▶ Extracted data:
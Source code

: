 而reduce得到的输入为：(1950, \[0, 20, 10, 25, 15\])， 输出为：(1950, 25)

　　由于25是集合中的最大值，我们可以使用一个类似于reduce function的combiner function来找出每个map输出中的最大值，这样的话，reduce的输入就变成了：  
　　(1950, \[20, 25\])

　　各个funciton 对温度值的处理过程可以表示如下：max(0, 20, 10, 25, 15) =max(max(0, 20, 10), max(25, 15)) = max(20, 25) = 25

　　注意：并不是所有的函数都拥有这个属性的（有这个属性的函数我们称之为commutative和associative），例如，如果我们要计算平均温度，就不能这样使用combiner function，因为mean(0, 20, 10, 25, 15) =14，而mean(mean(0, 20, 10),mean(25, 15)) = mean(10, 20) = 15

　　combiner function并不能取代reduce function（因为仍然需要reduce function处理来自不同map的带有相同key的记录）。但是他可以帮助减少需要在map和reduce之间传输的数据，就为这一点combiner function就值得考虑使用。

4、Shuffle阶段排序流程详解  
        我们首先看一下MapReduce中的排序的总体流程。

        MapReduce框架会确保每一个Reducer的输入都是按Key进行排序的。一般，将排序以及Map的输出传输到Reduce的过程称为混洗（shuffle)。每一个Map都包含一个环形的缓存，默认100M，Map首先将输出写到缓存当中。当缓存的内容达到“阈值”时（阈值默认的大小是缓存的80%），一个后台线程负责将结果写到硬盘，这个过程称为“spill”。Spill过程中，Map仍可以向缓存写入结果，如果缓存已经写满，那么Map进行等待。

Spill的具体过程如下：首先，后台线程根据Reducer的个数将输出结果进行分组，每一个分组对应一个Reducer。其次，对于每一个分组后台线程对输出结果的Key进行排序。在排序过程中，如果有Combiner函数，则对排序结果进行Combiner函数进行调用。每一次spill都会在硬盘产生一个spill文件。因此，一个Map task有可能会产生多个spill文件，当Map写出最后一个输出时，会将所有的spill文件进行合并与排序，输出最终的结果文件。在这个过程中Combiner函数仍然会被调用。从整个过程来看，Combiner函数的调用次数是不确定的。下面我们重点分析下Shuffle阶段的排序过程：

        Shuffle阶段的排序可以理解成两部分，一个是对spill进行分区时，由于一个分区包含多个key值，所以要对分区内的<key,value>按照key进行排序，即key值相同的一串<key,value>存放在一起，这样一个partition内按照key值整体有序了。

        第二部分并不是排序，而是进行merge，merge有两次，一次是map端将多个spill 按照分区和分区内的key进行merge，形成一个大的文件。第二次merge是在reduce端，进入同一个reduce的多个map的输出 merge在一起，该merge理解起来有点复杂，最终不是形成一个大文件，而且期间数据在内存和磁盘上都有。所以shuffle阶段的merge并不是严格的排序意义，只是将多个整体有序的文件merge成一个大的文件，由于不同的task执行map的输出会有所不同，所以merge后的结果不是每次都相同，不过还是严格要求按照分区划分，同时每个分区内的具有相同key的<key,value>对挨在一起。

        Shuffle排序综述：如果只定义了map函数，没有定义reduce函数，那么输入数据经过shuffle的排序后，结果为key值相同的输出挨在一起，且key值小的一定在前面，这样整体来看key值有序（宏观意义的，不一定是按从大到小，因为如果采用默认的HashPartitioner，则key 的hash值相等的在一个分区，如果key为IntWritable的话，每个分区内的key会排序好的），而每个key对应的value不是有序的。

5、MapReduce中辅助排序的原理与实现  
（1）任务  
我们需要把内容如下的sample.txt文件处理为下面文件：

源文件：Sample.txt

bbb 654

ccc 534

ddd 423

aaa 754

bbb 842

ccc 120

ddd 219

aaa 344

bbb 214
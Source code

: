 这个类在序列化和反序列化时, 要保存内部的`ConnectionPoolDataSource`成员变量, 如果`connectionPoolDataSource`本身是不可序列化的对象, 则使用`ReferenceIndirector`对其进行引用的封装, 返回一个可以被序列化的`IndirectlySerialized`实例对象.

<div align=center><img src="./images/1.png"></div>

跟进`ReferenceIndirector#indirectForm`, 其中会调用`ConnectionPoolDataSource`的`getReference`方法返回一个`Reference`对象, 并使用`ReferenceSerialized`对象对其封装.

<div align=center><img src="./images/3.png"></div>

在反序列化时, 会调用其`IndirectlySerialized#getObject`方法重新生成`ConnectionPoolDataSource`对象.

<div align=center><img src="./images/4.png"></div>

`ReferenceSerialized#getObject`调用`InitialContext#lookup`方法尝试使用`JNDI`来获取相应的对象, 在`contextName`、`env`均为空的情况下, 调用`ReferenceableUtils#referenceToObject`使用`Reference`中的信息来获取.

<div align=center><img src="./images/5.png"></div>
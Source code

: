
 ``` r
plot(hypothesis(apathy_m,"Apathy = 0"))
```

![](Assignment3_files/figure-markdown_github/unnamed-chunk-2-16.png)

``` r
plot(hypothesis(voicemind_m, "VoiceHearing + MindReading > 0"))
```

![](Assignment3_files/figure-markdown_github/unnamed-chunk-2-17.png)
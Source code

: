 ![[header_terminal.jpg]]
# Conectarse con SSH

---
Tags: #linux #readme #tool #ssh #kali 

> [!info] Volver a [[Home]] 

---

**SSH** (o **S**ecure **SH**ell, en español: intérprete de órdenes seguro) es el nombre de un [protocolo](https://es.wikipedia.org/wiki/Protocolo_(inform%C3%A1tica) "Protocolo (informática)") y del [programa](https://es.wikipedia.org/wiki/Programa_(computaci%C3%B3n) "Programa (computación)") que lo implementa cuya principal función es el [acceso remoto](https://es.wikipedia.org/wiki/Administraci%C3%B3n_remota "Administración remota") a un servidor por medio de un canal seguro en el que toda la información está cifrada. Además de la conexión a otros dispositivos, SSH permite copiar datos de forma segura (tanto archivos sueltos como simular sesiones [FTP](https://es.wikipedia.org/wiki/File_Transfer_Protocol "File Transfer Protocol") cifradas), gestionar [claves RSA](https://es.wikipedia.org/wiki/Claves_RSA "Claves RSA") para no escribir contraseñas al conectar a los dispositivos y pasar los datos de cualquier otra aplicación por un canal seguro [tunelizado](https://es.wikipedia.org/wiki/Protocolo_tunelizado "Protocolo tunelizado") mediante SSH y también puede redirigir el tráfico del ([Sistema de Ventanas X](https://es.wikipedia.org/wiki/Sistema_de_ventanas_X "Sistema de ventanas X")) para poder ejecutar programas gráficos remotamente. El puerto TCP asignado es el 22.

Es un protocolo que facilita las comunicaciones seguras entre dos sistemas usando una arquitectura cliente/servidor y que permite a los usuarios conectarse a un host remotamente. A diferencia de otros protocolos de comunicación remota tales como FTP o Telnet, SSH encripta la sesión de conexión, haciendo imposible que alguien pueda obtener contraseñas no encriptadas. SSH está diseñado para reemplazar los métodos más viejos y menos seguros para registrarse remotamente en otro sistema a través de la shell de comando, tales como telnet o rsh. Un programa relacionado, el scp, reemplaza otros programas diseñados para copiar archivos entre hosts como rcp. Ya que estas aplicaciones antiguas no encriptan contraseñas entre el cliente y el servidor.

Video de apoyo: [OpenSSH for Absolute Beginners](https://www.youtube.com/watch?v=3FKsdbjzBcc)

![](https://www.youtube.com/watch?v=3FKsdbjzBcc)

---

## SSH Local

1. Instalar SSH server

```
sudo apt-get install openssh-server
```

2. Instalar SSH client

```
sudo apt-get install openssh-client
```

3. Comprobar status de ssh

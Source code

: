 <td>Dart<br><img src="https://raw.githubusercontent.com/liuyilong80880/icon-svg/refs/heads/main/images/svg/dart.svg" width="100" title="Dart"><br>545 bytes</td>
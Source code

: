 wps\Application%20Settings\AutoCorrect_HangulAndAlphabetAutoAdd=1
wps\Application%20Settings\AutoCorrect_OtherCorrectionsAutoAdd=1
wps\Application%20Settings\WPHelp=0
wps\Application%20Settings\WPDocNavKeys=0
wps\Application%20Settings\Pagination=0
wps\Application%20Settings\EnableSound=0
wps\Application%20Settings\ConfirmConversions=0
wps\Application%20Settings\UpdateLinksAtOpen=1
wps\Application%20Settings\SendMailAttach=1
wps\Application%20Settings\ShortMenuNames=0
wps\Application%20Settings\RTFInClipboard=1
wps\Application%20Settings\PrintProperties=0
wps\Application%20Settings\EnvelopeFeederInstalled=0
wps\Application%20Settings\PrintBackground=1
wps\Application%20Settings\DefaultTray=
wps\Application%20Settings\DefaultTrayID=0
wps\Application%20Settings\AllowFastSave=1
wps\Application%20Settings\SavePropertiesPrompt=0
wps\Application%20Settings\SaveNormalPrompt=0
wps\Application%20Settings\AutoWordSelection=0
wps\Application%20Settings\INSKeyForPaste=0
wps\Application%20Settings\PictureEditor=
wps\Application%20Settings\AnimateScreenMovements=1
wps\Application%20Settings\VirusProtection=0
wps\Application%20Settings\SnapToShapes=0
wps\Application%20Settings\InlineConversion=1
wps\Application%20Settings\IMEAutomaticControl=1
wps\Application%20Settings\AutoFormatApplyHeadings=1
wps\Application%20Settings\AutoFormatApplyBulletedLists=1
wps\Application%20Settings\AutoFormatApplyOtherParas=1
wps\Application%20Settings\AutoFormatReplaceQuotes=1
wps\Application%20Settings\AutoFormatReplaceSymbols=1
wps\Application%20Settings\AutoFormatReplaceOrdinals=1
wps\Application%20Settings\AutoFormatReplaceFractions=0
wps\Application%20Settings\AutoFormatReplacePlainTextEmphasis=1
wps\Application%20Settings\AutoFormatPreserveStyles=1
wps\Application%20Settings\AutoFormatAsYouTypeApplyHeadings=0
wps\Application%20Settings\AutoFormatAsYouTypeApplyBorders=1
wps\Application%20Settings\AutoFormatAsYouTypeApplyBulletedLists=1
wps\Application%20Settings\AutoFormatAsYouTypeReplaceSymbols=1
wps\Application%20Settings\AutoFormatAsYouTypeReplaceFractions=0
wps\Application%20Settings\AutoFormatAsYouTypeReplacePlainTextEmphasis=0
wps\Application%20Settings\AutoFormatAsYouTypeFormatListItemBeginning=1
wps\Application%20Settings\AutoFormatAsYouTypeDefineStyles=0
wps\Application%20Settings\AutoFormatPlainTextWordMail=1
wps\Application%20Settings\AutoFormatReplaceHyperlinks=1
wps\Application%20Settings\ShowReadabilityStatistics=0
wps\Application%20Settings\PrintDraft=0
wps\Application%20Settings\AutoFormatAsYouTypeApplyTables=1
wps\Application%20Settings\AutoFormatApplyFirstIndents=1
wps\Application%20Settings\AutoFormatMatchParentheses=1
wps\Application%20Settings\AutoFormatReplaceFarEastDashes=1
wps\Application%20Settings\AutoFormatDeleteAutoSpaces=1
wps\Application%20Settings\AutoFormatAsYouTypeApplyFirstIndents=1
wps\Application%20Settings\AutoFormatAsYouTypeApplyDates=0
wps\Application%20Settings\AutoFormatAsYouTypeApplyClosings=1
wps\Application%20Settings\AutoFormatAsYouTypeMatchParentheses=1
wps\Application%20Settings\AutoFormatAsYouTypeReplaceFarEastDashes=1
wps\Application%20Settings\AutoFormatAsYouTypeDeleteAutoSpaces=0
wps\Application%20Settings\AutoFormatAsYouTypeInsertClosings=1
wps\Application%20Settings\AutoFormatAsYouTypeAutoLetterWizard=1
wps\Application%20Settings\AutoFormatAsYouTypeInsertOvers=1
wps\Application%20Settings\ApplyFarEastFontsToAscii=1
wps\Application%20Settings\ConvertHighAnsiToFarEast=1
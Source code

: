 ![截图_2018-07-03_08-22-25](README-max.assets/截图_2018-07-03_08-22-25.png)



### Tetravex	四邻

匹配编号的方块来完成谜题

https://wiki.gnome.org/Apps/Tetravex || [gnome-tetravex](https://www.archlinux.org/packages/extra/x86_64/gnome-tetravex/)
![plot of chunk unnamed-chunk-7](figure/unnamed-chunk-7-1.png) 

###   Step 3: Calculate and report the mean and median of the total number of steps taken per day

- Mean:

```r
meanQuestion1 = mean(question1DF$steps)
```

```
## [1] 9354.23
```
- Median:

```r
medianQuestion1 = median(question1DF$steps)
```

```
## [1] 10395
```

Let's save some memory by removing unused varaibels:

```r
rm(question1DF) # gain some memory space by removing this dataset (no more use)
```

▶ Exercise:
Your answer should be the number of lines in the records that contain the word "youtube", with nothing added.

▶ Finished exercise:
2